**Dataset excerpts:**

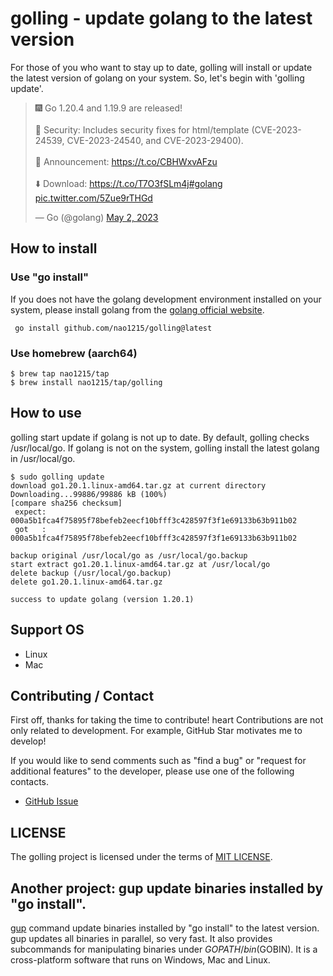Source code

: # golling - update golang to the latest version
For those of you who want to stay up to date, golling will install or update the latest version of golang on your system. So, let's begin with 'golling update'.

<blockquote class="twitter-tweet"><p lang="en" dir="ltr">🎆 Go 1.20.4 and 1.19.9 are released!<br><br>🔐 Security: Includes security fixes for html/template (CVE-2023-24539, CVE-2023-24540, and CVE-2023-29400).<br><br>📢 Announcement: <a href="https://t.co/CBHWxvAFzu">https://t.co/CBHWxvAFzu</a><br><br>⬇️ Download: <a href="https://t.co/T7O3fSLm4j">https://t.co/T7O3fSLm4j</a><a href="https://twitter.com/hashtag/golang?src=hash&amp;ref_src=twsrc%5Etfw">#golang</a> <a href="https://t.co/5Zue9rTHGd">pic.twitter.com/5Zue9rTHGd</a></p>&mdash; Go (@golang) <a href="https://twitter.com/golang/status/1653458161192321029?ref_src=twsrc%5Etfw">May 2, 2023</a></blockquote>

## How to install
### Use "go install"
If you does not have the golang development environment installed on your system, please install golang from the [golang official website](https://go.dev/doc/install).
```
 go install github.com/nao1215/golling@latest
```

### Use homebrew (aarch64)
```
$ brew tap nao1215/tap
$ brew install nao1215/tap/golling
```

## How to use
golling start update if golang is not up to date. By default, golling checks /usr/local/go. If golang is not on the system, golling install the latest golang in /usr/local/go.
```
$ sudo golling update
download go1.20.1.linux-amd64.tar.gz at current directory
Downloading...99886/99886 kB (100%)
[compare sha256 checksum]
 expect: 000a5b1fca4f75895f78befeb2eecf10bfff3c428597f3f1e69133b63b911b02
 got   : 000a5b1fca4f75895f78befeb2eecf10bfff3c428597f3f1e69133b63b911b02

backup original /usr/local/go as /usr/local/go.backup
start extract go1.20.1.linux-amd64.tar.gz at /usr/local/go
delete backup (/usr/local/go.backup)
delete go1.20.1.linux-amd64.tar.gz

success to update golang (version 1.20.1)
```

## Support OS
- Linux
- Mac

## Contributing / Contact
First off, thanks for taking the time to contribute! heart Contributions are not only related to development. For example, GitHub Star motivates me to develop!
  
If you would like to send comments such as "find a bug" or "request for additional features" to the developer, please use one of the following contacts.
- [GitHub Issue](https://github.com/nao1215/golling/issues)

## LICENSE
The golling project is licensed under the terms of [MIT LICENSE](./LICENSE).

## Another project: gup update binaries installed by "go install".
[gup](https://github.com/nao1215/gup) command update binaries installed by "go install" to the latest version. gup updates all binaries in parallel, so very fast. It also provides subcommands for manipulating binaries under $GOPATH/bin ($GOBIN). It is a cross-platform software that runs on Windows, Mac and Linux.
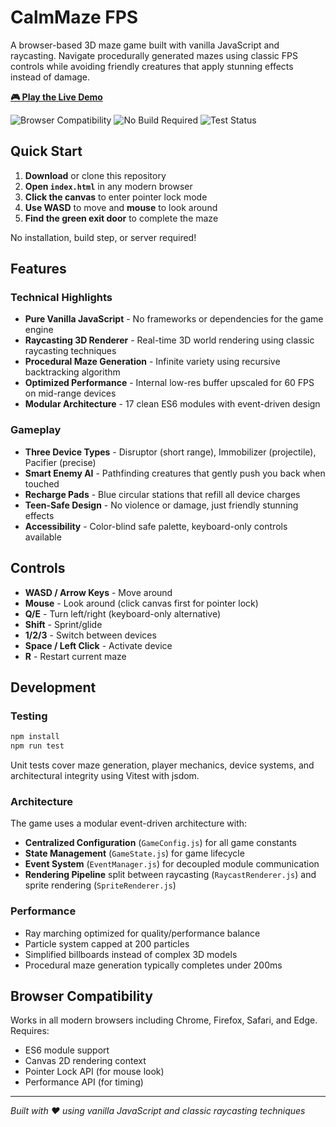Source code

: # CalmMaze FPS

A browser-based 3D maze game built with vanilla JavaScript and raycasting. Navigate procedurally generated mazes using classic FPS controls while avoiding friendly creatures that apply stunning effects instead of damage.

**[🎮 Play the Live Demo](https://bmshouse.github.io/amazing/)**

![Browser Compatibility](https://img.shields.io/badge/browser-Chrome%20%7C%20Firefox%20%7C%20Safari%20%7C%20Edge-brightgreen)
![No Build Required](https://img.shields.io/badge/build-none%20required-green)
![Test Status](https://img.shields.io/badge/tests-passing-brightgreen)

## Quick Start

1. **Download** or clone this repository
2. **Open `index.html`** in any modern browser
3. **Click the canvas** to enter pointer lock mode
4. **Use WASD** to move and **mouse** to look around
5. **Find the green exit door** to complete the maze

No installation, build step, or server required!

## Features

### Technical Highlights
- **Pure Vanilla JavaScript** - No frameworks or dependencies for the game engine
- **Raycasting 3D Renderer** - Real-time 3D world rendering using classic raycasting techniques
- **Procedural Maze Generation** - Infinite variety using recursive backtracking algorithm
- **Optimized Performance** - Internal low-res buffer upscaled for 60 FPS on mid-range devices
- **Modular Architecture** - 17 clean ES6 modules with event-driven design

### Gameplay
- **Three Device Types** - Disruptor (short range), Immobilizer (projectile), Pacifier (precise)
- **Smart Enemy AI** - Pathfinding creatures that gently push you back when touched
- **Recharge Pads** - Blue circular stations that refill all device charges
- **Teen-Safe Design** - No violence or damage, just friendly stunning effects
- **Accessibility** - Color-blind safe palette, keyboard-only controls available

## Controls

- **WASD / Arrow Keys** - Move around
- **Mouse** - Look around (click canvas first for pointer lock)
- **Q/E** - Turn left/right (keyboard-only alternative)
- **Shift** - Sprint/glide
- **1/2/3** - Switch between devices
- **Space / Left Click** - Activate device
- **R** - Restart current maze

## Development

### Testing
```bash
npm install
npm run test
```

Unit tests cover maze generation, player mechanics, device systems, and architectural integrity using Vitest with jsdom.

### Architecture
The game uses a modular event-driven architecture with:
- **Centralized Configuration** (`GameConfig.js`) for all game constants
- **State Management** (`GameState.js`) for game lifecycle
- **Event System** (`EventManager.js`) for decoupled module communication
- **Rendering Pipeline** split between raycasting (`RaycastRenderer.js`) and sprite rendering (`SpriteRenderer.js`)

### Performance
- Ray marching optimized for quality/performance balance
- Particle system capped at 200 particles
- Simplified billboards instead of complex 3D models
- Procedural maze generation typically completes under 200ms

## Browser Compatibility

Works in all modern browsers including Chrome, Firefox, Safari, and Edge. Requires:
- ES6 module support
- Canvas 2D rendering context
- Pointer Lock API (for mouse look)
- Performance API (for timing)

---

*Built with ❤️ using vanilla JavaScript and classic raycasting techniques*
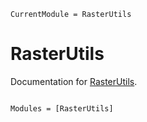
 ```@meta
CurrentModule = RasterUtils
```

# RasterUtils

Documentation for [RasterUtils](https://github.com/rafaqz/RasterUtils.jl).

```@index
```

```@autodocs
Modules = [RasterUtils]
```
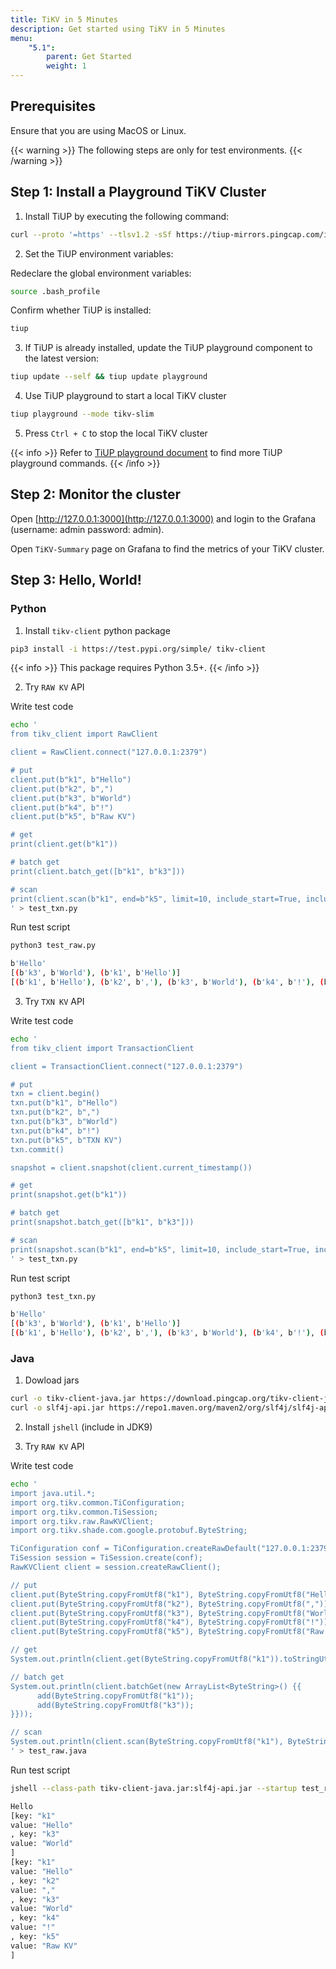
```yaml
---
title: TiKV in 5 Minutes
description: Get started using TiKV in 5 Minutes
menu:
    "5.1":
        parent: Get Started
        weight: 1
---
```


## Prerequisites

Ensure that you are using MacOS or Linux.

{{< warning >}}
The following steps are only for test environments.
{{< /warning >}}
<!-- TODO: For production environments please refer to ??? -->

## Step 1: Install a Playground TiKV Cluster

1. Install TiUP by executing the following command:
```bash
curl --proto '=https' --tlsv1.2 -sSf https://tiup-mirrors.pingcap.com/install.sh | sh
```

2. Set the TiUP environment variables:

Redeclare the global environment variables:

```bash
source .bash_profile
```

Confirm whether TiUP is installed:
```bash
tiup
```

3. If TiUP is already installed, update the TiUP playground component to the latest version:
```bash
tiup update --self && tiup update playground
```

4. Use TiUP playground to start a local TiKV cluster
```bash
tiup playground --mode tikv-slim
```

5. Press `Ctrl + C` to stop the local TiKV cluster

{{< info >}}
Refer to [TiUP playground document](https://docs.pingcap.com/tidb/stable/tiup-playground) to find more TiUP playground commands.
{{< /info >}}

## Step 2: Monitor the cluster

Open [http://127.0.0.1:3000](http://127.0.0.1:3000) and login to the Grafana (username: admin password: admin).

Open `TiKV-Summary` page on Grafana to find the metrics of your TiKV cluster.

## Step 3: Hello, World!

### Python

1. Install `tikv-client` python package

```bash
pip3 install -i https://test.pypi.org/simple/ tikv-client
```

{{< info >}}
This package requires Python 3.5+.
{{< /info >}}

2. Try `RAW KV` API

Write test code

```bash
echo '
from tikv_client import RawClient

client = RawClient.connect("127.0.0.1:2379")

# put
client.put(b"k1", b"Hello")
client.put(b"k2", b",")
client.put(b"k3", b"World")
client.put(b"k4", b"!")
client.put(b"k5", b"Raw KV")

# get
print(client.get(b"k1"))

# batch get
print(client.batch_get([b"k1", b"k3"]))

# scan
print(client.scan(b"k1", end=b"k5", limit=10, include_start=True, include_end=True))
' > test_txn.py
```

Run test script

```bash
python3 test_raw.py

b'Hello'
[(b'k3', b'World'), (b'k1', b'Hello')]
[(b'k1', b'Hello'), (b'k2', b','), (b'k3', b'World'), (b'k4', b'!'), (b'k5', b'Raw KV')]
```

3. Try `TXN KV` API

Write test code

```bash
echo '
from tikv_client import TransactionClient

client = TransactionClient.connect("127.0.0.1:2379")

# put
txn = client.begin()
txn.put(b"k1", b"Hello")
txn.put(b"k2", b",")
txn.put(b"k3", b"World")
txn.put(b"k4", b"!")
txn.put(b"k5", b"TXN KV")
txn.commit()

snapshot = client.snapshot(client.current_timestamp())

# get
print(snapshot.get(b"k1"))

# batch get
print(snapshot.batch_get([b"k1", b"k3"]))

# scan
print(snapshot.scan(b"k1", end=b"k5", limit=10, include_start=True, include_end=True))
' > test_txn.py
```

Run test script

```bash
python3 test_txn.py

b'Hello'
[(b'k3', b'World'), (b'k1', b'Hello')]
[(b'k1', b'Hello'), (b'k2', b','), (b'k3', b'World'), (b'k4', b'!'), (b'k5', b'TXN KV')]
```

### Java

1. Dowload jars

```bash
curl -o tikv-client-java.jar https://download.pingcap.org/tikv-client-java-3.1.0-SNAPSHOT.jar
curl -o slf4j-api.jar https://repo1.maven.org/maven2/org/slf4j/slf4j-api/1.7.16/slf4j-api-1.7.16.jar
```

2. Install `jshell` (include in JDK9)

3. Try `RAW KV` API

Write test code

```bash
echo '
import java.util.*;
import org.tikv.common.TiConfiguration;
import org.tikv.common.TiSession;
import org.tikv.raw.RawKVClient;
import org.tikv.shade.com.google.protobuf.ByteString;

TiConfiguration conf = TiConfiguration.createRawDefault("127.0.0.1:2379");
TiSession session = TiSession.create(conf);
RawKVClient client = session.createRawClient();

// put
client.put(ByteString.copyFromUtf8("k1"), ByteString.copyFromUtf8("Hello"));
client.put(ByteString.copyFromUtf8("k2"), ByteString.copyFromUtf8(","));
client.put(ByteString.copyFromUtf8("k3"), ByteString.copyFromUtf8("World"));
client.put(ByteString.copyFromUtf8("k4"), ByteString.copyFromUtf8("!"));
client.put(ByteString.copyFromUtf8("k5"), ByteString.copyFromUtf8("Raw KV"));

// get
System.out.println(client.get(ByteString.copyFromUtf8("k1")).toStringUtf8());

// batch get
System.out.println(client.batchGet(new ArrayList<ByteString>() {{
      add(ByteString.copyFromUtf8("k1"));
      add(ByteString.copyFromUtf8("k3"));
}}));

// scan
System.out.println(client.scan(ByteString.copyFromUtf8("k1"), ByteString.copyFromUtf8("k6"), 10));
' > test_raw.java
```

Run test script

```bash
jshell --class-path tikv-client-java.jar:slf4j-api.jar --startup test_raw.java

Hello
[key: "k1"
value: "Hello"
, key: "k3"
value: "World"
]
[key: "k1"
value: "Hello"
, key: "k2"
value: ","
, key: "k3"
value: "World"
, key: "k4"
value: "!"
, key: "k5"
value: "Raw KV"
]
```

**Work instructions:** Return, word for word, the lines of the data above from the line with "- **1/2/3** - Switch between devices" through the line with "The game uses", inclusive.

**Task response:**
- **1/2/3** - Switch between devices
- **Space / Left Click** - Activate device
- **R** - Restart current maze

## Development

### Testing
```bash
npm install
npm run test
```

Unit tests cover maze generation, player mechanics, device systems, and architectural integrity using Vitest with jsdom.

### Architecture
The game uses a modular event-driven architecture with:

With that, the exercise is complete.